I'm back to square one. What can I do to solve this problem? Specifically, what can I do to enforce two, unique values associated with one Model entity. As you can see, I am willing to get a bit creative. Can this be done? I know this will involve an out-of-the-box solution but there has to be a way.
Below is my original code from my question I posted last week. I've added a few comments and code changes to implement my second attempt at solving this problem.
class ParentEntity(db.Model):
str1_key = db.StringProperty()
str2 = db.StringProperty()
#staticmethod
def InsertData(string1, string2, string3):
try:
def txn():
#create first entity
prt = ParentEntity(
key_name=string1,
str1_key=string1,
str2=string2)
prt.put()
#create User Account Entity
child = ChildEntity(
key_name=string2,
#parent=prt, #My prt object was previously the parent of child
parentEnt=prt,
str1=string1,
str2_key=string2,
str3=string3,)
child.put()
return child
#This should give me an error, b/c these two entities are no longer in the same entity group. :(
db.run_in_transaction(txn)
except Exception, e:
raise e
class ChildEntity(db.Model):
#foreign and primary key values
str1 = db.StringProperty()
str2_key = db.StringProperty()
#This is no longer a "parent" but a reference
parentEnt = db.ReferenceProperty(reference_class=ParentEntity)
#pertinent data below
str3 = db.StringProperty()
The system you describe will work, at the cost of transactionality. Note that the second entity is no longer a child entity - it's just another entity with a ReferenceProperty.
This solution may be sufficient to your needs - for instance, if you need to enforce that every user has a unique email address, but this is not your primary identifier for a user, you can insert a record into an 'emails' table first, then if that succeeds, insert your primary record. If a failure occurs after the first operation but before the second, you have an email address associated with no record. You can simply ignore this, or timestamp the record and allow it to be reclaimed after some period of time (for example, 30 seconds, the maximum length of a frontend request).
If your requirements on transactionality and uniqueness are stronger than that, there are other options with increasing levels of complexity, such as implementing some form of distributed transactions, but it's unlikely you'll actually need that. If you can tell us more about the nature of the records and the unique keys, we may be able to provide more detailed suggestions.
After scratching my head a bit, last night I decided to go with the following solution. I would assume that this still provides a bit of undesirable overhead for many scenarios, however, I think the overhead may be acceptable for my needs.
The code posted below is a further modification of the code in my question. Most notably, I've created another Model class, called named EGEnforcer (which stands for Entity Group Enforcer.)
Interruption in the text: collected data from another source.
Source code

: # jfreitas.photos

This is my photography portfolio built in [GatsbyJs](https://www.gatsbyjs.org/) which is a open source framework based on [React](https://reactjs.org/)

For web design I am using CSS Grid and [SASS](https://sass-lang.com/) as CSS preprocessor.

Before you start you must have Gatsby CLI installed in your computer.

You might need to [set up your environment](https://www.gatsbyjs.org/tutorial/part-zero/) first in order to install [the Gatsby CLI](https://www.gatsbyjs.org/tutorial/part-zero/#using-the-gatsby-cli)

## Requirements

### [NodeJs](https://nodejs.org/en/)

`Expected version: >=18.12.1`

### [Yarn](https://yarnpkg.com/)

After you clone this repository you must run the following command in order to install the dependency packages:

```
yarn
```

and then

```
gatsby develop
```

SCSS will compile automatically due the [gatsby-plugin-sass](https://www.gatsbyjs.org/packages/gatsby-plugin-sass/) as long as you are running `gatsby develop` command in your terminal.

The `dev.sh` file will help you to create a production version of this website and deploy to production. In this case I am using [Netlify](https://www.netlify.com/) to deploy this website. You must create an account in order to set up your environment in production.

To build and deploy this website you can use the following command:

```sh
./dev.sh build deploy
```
The idea is simple. If a transaction can only update multiple records if they are associated with one entity group, I must find a way to associate each of my records that contains my unique values with the same entity group.
To do this, I create an EGEnforcer entry when the application initially starts. Then, when the need arises to make a new entry into my models, I query the EGEnforcer for the record associated with my paired models. After I get my EGEnforcer record, I make it the parent of both records. Viola! My data is now all associated with the same entity group.
Since the *key_name* parameter is unique only across the parent-key_name groups, this should inforce my uniqueness constraints because all of my FirstEntity (previously ParentEntity) entries will have the same parent. Likewise, my SecondEntity (previously ChildEntity) should also have a unique value stored as the key_name because the parent is also always the same.
Since both entities also have the same parent, I can execute these entries within the same transaction. If one fails, they all fail.
#My new class containing unique entries for each pair of models associated within one another.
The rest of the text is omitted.